**ABOUT THIS TASK:** An exact reproduction of each record is required.

Start of THE DATA

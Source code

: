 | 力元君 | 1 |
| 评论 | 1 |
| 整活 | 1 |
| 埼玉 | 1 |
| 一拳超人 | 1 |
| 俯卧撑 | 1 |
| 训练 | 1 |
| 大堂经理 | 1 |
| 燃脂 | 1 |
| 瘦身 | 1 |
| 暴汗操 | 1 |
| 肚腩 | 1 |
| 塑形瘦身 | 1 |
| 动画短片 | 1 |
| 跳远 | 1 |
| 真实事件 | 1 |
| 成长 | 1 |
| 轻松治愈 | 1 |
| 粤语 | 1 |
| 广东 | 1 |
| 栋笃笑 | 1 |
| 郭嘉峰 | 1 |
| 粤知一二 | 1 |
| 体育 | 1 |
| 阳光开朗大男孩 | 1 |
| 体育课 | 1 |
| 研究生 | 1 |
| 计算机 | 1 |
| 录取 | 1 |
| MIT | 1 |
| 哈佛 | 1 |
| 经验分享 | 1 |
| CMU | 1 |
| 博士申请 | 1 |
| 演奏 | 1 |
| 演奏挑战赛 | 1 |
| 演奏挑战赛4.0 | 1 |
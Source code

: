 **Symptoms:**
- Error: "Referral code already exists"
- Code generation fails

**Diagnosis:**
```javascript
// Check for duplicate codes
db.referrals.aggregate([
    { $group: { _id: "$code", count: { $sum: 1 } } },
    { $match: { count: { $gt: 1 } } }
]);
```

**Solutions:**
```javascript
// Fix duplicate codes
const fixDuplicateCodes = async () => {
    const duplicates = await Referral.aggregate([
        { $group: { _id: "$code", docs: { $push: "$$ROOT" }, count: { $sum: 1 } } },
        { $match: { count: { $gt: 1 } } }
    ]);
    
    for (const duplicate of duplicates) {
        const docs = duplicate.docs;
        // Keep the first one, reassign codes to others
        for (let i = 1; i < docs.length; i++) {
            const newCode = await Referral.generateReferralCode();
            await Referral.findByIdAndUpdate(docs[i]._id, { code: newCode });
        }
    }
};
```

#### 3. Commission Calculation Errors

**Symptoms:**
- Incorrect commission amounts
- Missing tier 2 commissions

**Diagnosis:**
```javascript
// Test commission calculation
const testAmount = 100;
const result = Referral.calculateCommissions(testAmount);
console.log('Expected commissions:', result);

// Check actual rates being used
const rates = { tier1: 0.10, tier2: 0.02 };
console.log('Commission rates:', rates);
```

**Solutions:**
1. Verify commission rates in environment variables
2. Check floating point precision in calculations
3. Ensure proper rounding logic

End of THE DATA

**EXERCISE SOLUTION:**
Source code

: | 力元君 | 1 |
| 评论 | 1 |
| 整活 | 1 |
| 埼玉 | 1 |
| 一拳超人 | 1 |
| 俯卧撑 | 1 |
| 训练 | 1 |
| 大堂经理 | 1 |
| 燃脂 | 1 |
| 瘦身 | 1 |
| 暴汗操 | 1 |
| 肚腩 | 1 |
| 塑形瘦身 | 1 |
| 动画短片 | 1 |
| 跳远 | 1 |
| 真实事件 | 1 |
| 成长 | 1 |
| 轻松治愈 | 1 |
| 粤语 | 1 |
| 广东 | 1 |
| 栋笃笑 | 1 |
| 郭嘉峰 | 1 |
| 粤知一二 | 1 |
| 体育 | 1 |
| 阳光开朗大男孩 | 1 |
| 体育课 | 1 |
| 研究生 | 1 |
| 计算机 | 1 |
| 录取 | 1 |
| MIT | 1 |
| 哈佛 | 1 |
| 经验分享 | 1 |
| CMU | 1 |
| 博士申请 | 1 |
| 演奏 | 1 |
| 演奏挑战赛 | 1 |
| 演奏挑战赛4.0 | 1 |
Source code

: **Symptoms:**
- Error: "Referral code already exists"
- Code generation fails

**Diagnosis:**
```javascript
// Check for duplicate codes
db.referrals.aggregate([
    { $group: { _id: "$code", count: { $sum: 1 } } },
    { $match: { count: { $gt: 1 } } }
]);
```

**Solutions:**
```javascript
// Fix duplicate codes
const fixDuplicateCodes = async () => {
    const duplicates = await Referral.aggregate([
        { $group: { _id: "$code", docs: { $push: "$$ROOT" }, count: { $sum: 1 } } },
        { $match: { count: { $gt: 1 } } }
    ]);
    
    for (const duplicate of duplicates) {
        const docs = duplicate.docs;
        // Keep the first one, reassign codes to others
        for (let i = 1; i < docs.length; i++) {
            const newCode = await Referral.generateReferralCode();
            await Referral.findByIdAndUpdate(docs[i]._id, { code: newCode });
        }
    }
};
```

#### 3. Commission Calculation Errors

**Symptoms:**
- Incorrect commission amounts
- Missing tier 2 commissions

**Diagnosis:**
```javascript
// Test commission calculation
const testAmount = 100;
const result = Referral.calculateCommissions(testAmount);
console.log('Expected commissions:', result);

// Check actual rates being used
const rates = { tier1: 0.10, tier2: 0.02 };
console.log('Commission rates:', rates);
```

**Solutions:**
1. Verify commission rates in environment variables
2. Check floating point precision in calculations
3. Ensure proper rounding logic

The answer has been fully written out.